▶ _Your assignment_: Repeat the lines below exactly as written, please, from the line with "### Known Issues" to the line with "supported | N/A |", both lines included, and no others.
Dataset extract below:
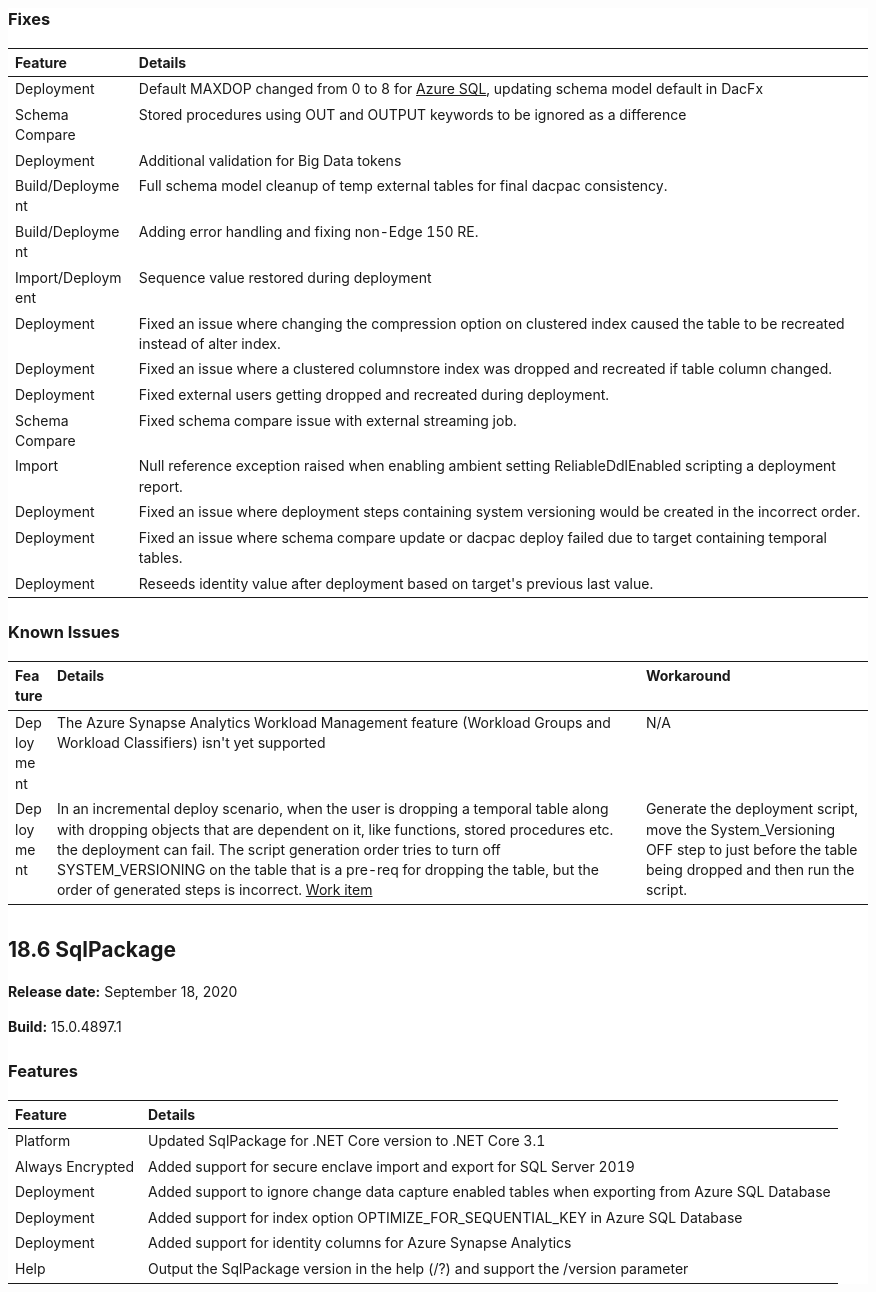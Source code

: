 

### Fixes
| Feature | Details |
| :------ | :------ | 
| Deployment | Default MAXDOP changed from 0 to 8 for [Azure SQL](https://techcommunity.microsoft.com/t5/azure-sql/changing-default-maxdop-in-azure-sql-database/ba-p/1538528), updating schema model default in DacFx | 
| Schema Compare | Stored procedures using OUT and OUTPUT keywords to be ignored as a difference |
| Deployment | Additional validation for Big Data tokens |
| Build/Deployment | Full schema model cleanup of temp external tables for final dacpac consistency.  |
| Build/Deployment | Adding error handling and fixing non-Edge 150 RE. |
| Import/Deployment | Sequence value restored during deployment |
| Deployment | Fixed an issue where changing the compression option on clustered index caused the table to be recreated instead of alter index. |
| Deployment | Fixed an issue where a clustered columnstore index was dropped and recreated if table column changed. |
| Deployment | Fixed external users getting dropped and recreated during deployment. |
| Schema Compare | Fixed schema compare issue with external streaming job. |
| Import | Null reference exception raised when enabling ambient setting ReliableDdlEnabled scripting a deployment report.|
| Deployment | Fixed an issue where deployment steps containing system versioning would be created in the incorrect order. |
| Deployment | Fixed an issue where schema compare update or dacpac deploy failed due to target containing temporal tables. |
| Deployment | Reseeds identity value after deployment based on target's previous last value. |

### Known Issues
| Feature | Details | Workaround |
| :------ | :------ |:------ |
| Deployment | The Azure Synapse Analytics Workload Management feature (Workload Groups and Workload Classifiers) isn't yet supported | N/A |
| Deployment | In an incremental deploy scenario, when the user is dropping a temporal table along with dropping objects that are dependent on it, like functions, stored procedures etc. the deployment can fail. The script generation order tries to turn off SYSTEM_VERSIONING on the table that is a pre-req for dropping the table, but the order of generated steps is incorrect. [Work item](https://github.com/microsoft/azuredatastudio/issues/14655) | Generate the deployment script, move the System_Versioning OFF step to just before the table being dropped and then run the script. |

## 18.6 SqlPackage

**Release date:** September 18, 2020

**Build:** 15.0.4897.1

### Features
| Feature | Details |
| :------ | :------ |
| Platform | Updated SqlPackage for .NET Core version to .NET Core 3.1 |
| Always Encrypted | Added support for secure enclave import and export for SQL Server 2019 |
| Deployment | Added support to ignore change data capture enabled tables when exporting from Azure SQL Database |
| Deployment | Added support for index option OPTIMIZE_FOR_SEQUENTIAL_KEY in Azure SQL Database |
| Deployment | Added support for identity columns for Azure Synapse Analytics | 
| Help | Output the SqlPackage version in the help (/?) and support the /version parameter | 
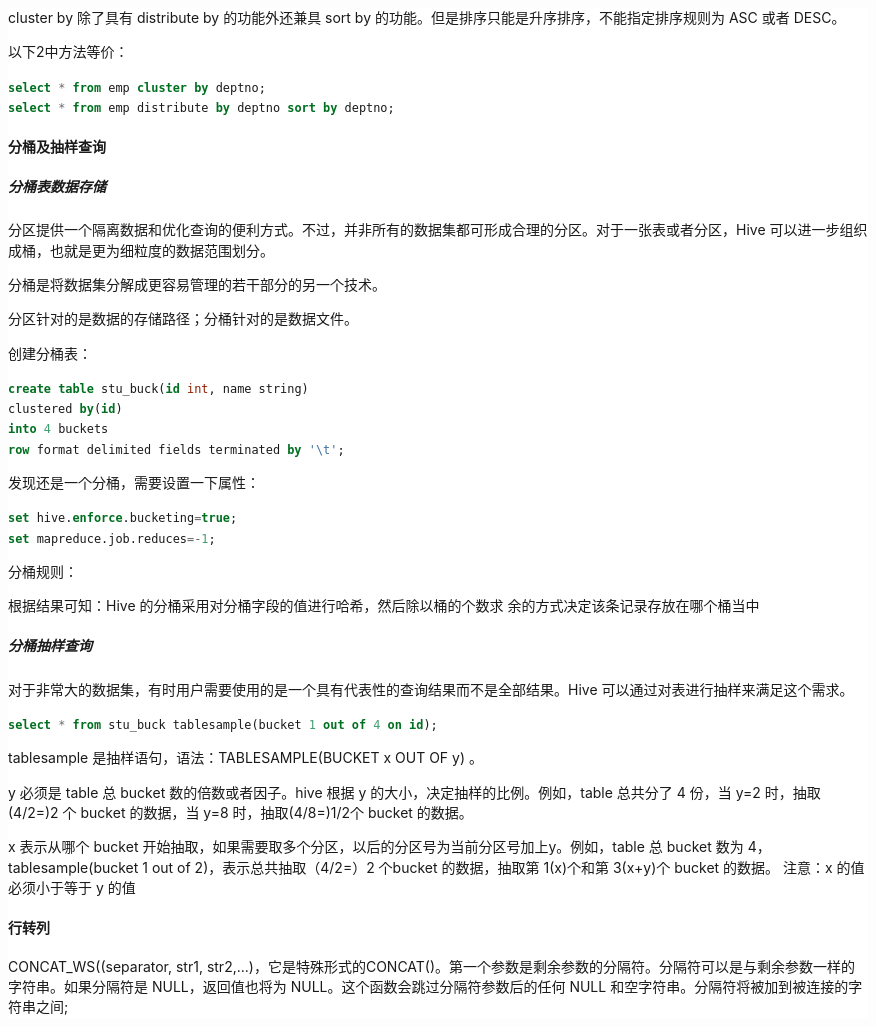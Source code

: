 cluster by 除了具有 distribute by 的功能外还兼具 sort by 的功能。但是排序只能是升序排序，不能指定排序规则为 ASC 或者 DESC。

以下2中方法等价：

```sql
select * from emp cluster by deptno;
select * from emp distribute by deptno sort by deptno;
```

#### 分桶及抽样查询

##### 分桶表数据存储

分区提供一个隔离数据和优化查询的便利方式。不过，并非所有的数据集都可形成合理的分区。对于一张表或者分区，Hive 可以进一步组织成桶，也就是更为细粒度的数据范围划分。

分桶是将数据集分解成更容易管理的若干部分的另一个技术。

分区针对的是数据的存储路径；分桶针对的是数据文件。

创建分桶表：

```sql
create table stu_buck(id int, name string)
clustered by(id) 
into 4 buckets
row format delimited fields terminated by '\t';
```

发现还是一个分桶，需要设置一下属性：

```sql
set hive.enforce.bucketing=true;
set mapreduce.job.reduces=-1;
```

分桶规则：

根据结果可知：Hive 的分桶采用对分桶字段的值进行哈希，然后除以桶的个数求
余的方式决定该条记录存放在哪个桶当中

##### 分桶抽样查询

对于非常大的数据集，有时用户需要使用的是一个具有代表性的查询结果而不是全部结果。Hive 可以通过对表进行抽样来满足这个需求。

```sql
select * from stu_buck tablesample(bucket 1 out of 4 on id);
```

tablesample 是抽样语句，语法：TABLESAMPLE(BUCKET x OUT OF y) 。

y 必须是 table 总 bucket 数的倍数或者因子。hive 根据 y 的大小，决定抽样的比例。例如，table 总共分了 4 份，当 y=2 时，抽取(4/2=)2 个 bucket 的数据，当 y=8 时，抽取(4/8=)1/2个 bucket 的数据。

x 表示从哪个 bucket 开始抽取，如果需要取多个分区，以后的分区号为当前分区号加上y。例如，table 总 bucket 数为 4，tablesample(bucket 1 out of 2)，表示总共抽取（4/2=）2 个bucket 的数据，抽取第 1(x)个和第 3(x+y)个 bucket 的数据。
注意：x 的值必须小于等于 y 的值



#### 行转列

CONCAT_WS((separator, str1, str2,...)，它是特殊形式的CONCAT()。第一个参数是剩余参数的分隔符。分隔符可以是与剩余参数一样的字符串。如果分隔符是 NULL，返回值也将为 NULL。这个函数会跳过分隔符参数后的任何 NULL 和空字符串。分隔符将被加到被连接的字符串之间;
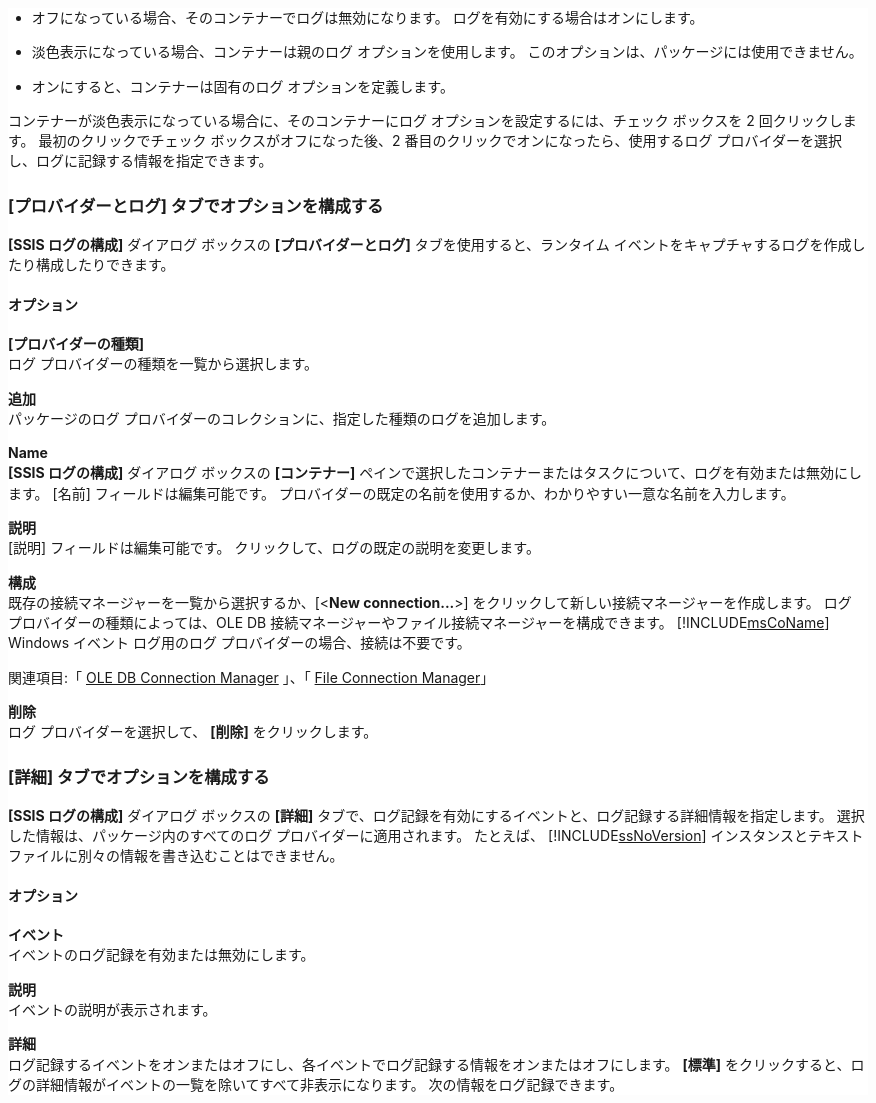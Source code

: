 -   オフになっている場合、そのコンテナーでログは無効になります。 ログを有効にする場合はオンにします。  
  
-   淡色表示になっている場合、コンテナーは親のログ オプションを使用します。 このオプションは、パッケージには使用できません。  
  
-   オンにすると、コンテナーは固有のログ オプションを定義します。  
  
 コンテナーが淡色表示になっている場合に、そのコンテナーにログ オプションを設定するには、チェック ボックスを 2 回クリックします。 最初のクリックでチェック ボックスがオフになった後、2 番目のクリックでオンになったら、使用するログ プロバイダーを選択し、ログに記録する情報を指定できます。  
  
###  <a name="configure-the-options-on-the-providers-and-logs-tab"></a><a name="provider"></a> [プロバイダーとログ] タブでオプションを構成する  
 **[SSIS ログの構成]** ダイアログ ボックスの **[プロバイダーとログ]** タブを使用すると、ランタイム イベントをキャプチャするログを作成したり構成したりできます。  
  
#### <a name="options"></a>オプション  
 **[プロバイダーの種類]**  
 ログ プロバイダーの種類を一覧から選択します。  
  
 **追加**  
 パッケージのログ プロバイダーのコレクションに、指定した種類のログを追加します。  
  
 **Name**  
 **[SSIS ログの構成]** ダイアログ ボックスの **[コンテナー]** ペインで選択したコンテナーまたはタスクについて、ログを有効または無効にします。 [名前] フィールドは編集可能です。 プロバイダーの既定の名前を使用するか、わかりやすい一意な名前を入力します。  
  
 **説明**  
 [説明] フィールドは編集可能です。 クリックして、ログの既定の説明を変更します。  
  
 **構成**  
 既存の接続マネージャーを一覧から選択するか、[\<**New connection...**>] をクリックして新しい接続マネージャーを作成します。 ログ プロバイダーの種類によっては、OLE DB 接続マネージャーやファイル接続マネージャーを構成できます。 [!INCLUDE[msCoName](../../includes/msconame-md.md)] Windows イベント ログ用のログ プロバイダーの場合、接続は不要です。  
  
 関連項目:「 [OLE DB Connection Manager](../../integration-services/connection-manager/ole-db-connection-manager.md) 」、「 [File Connection Manager](../../integration-services/connection-manager/file-connection-manager.md)」  
  
 **削除**  
 ログ プロバイダーを選択して、 **[削除]** をクリックします。  
  
###  <a name="configure-the-options-on-the-details-tab"></a><a name="detail"></a> [詳細] タブでオプションを構成する  
 **[SSIS ログの構成]** ダイアログ ボックスの **[詳細]** タブで、ログ記録を有効にするイベントと、ログ記録する詳細情報を指定します。 選択した情報は、パッケージ内のすべてのログ プロバイダーに適用されます。 たとえば、 [!INCLUDE[ssNoVersion](../../includes/ssnoversion-md.md)] インスタンスとテキスト ファイルに別々の情報を書き込むことはできません。  
  
#### <a name="options"></a>オプション  
 **イベント**  
 イベントのログ記録を有効または無効にします。  
  
 **説明**  
 イベントの説明が表示されます。  
  
 **詳細**  
 ログ記録するイベントをオンまたはオフにし、各イベントでログ記録する情報をオンまたはオフにします。 **[標準]** をクリックすると、ログの詳細情報がイベントの一覧を除いてすべて非表示になります。 次の情報をログ記録できます。  
  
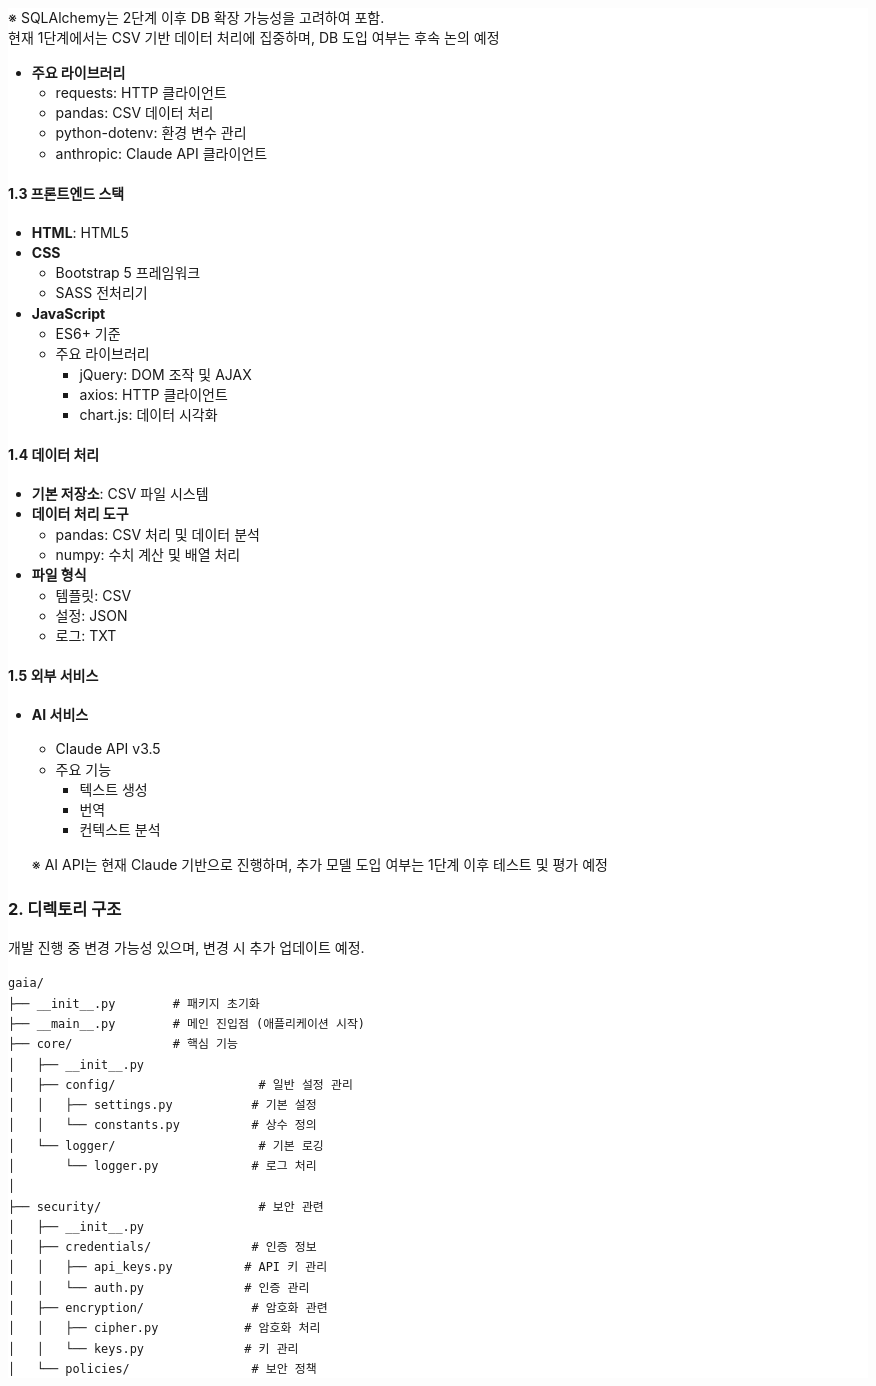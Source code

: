   ※ SQLAlchemy는 2단계 이후 DB 확장 가능성을 고려하여 포함.<br>
  현재 1단계에서는 CSV 기반 데이터 처리에 집중하며, DB 도입 여부는 후속 논의 예정

- **주요 라이브러리**
  - requests: HTTP 클라이언트
  - pandas: CSV 데이터 처리
  - python-dotenv: 환경 변수 관리
  - anthropic: Claude API 클라이언트

#### 1.3 프론트엔드 스택
- **HTML**: HTML5
- **CSS**
  - Bootstrap 5 프레임워크
  - SASS 전처리기
- **JavaScript**
  - ES6+ 기준
  - 주요 라이브러리
    - jQuery: DOM 조작 및 AJAX
    - axios: HTTP 클라이언트
    - chart.js: 데이터 시각화

#### 1.4 데이터 처리
- **기본 저장소**: CSV 파일 시스템
- **데이터 처리 도구**
  - pandas: CSV 처리 및 데이터 분석
  - numpy: 수치 계산 및 배열 처리
- **파일 형식**
  - 템플릿: CSV
  - 설정: JSON
  - 로그: TXT

#### 1.5 외부 서비스
- **AI 서비스**
  - Claude API v3.5
  - 주요 기능
    - 텍스트 생성
    - 번역
    - 컨텍스트 분석

  ※ AI API는 현재 Claude 기반으로 진행하며, 추가 모델 도입 여부는 1단계 이후 테스트 및 평가 예정

### 2. 디렉토리 구조
개발 진행 중 변경 가능성 있으며, 변경 시 추가 업데이트 예정.

```
gaia/
├── __init__.py        # 패키지 초기화
├── __main__.py        # 메인 진입점 (애플리케이션 시작)
├── core/              # 핵심 기능
│   ├── __init__.py
│   ├── config/                    # 일반 설정 관리
│   │   ├── settings.py           # 기본 설정
│   │   └── constants.py          # 상수 정의
│   └── logger/                    # 기본 로깅
│       └── logger.py             # 로그 처리
│
├── security/                      # 보안 관련
│   ├── __init__.py
│   ├── credentials/              # 인증 정보
│   │   ├── api_keys.py          # API 키 관리
│   │   └── auth.py              # 인증 관리
│   ├── encryption/               # 암호화 관련
│   │   ├── cipher.py            # 암호화 처리
│   │   └── keys.py              # 키 관리
│   └── policies/                 # 보안 정책
```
End of Dataset extract.
▶ _Output below_:
### Known Issues
| Feature | Details | Workaround |
| :------ | :------ |:------ |
| Deployment | The Azure Synapse Analytics Workload Management feature (Workload Groups and Workload Classifiers) isn't yet supported | N/A |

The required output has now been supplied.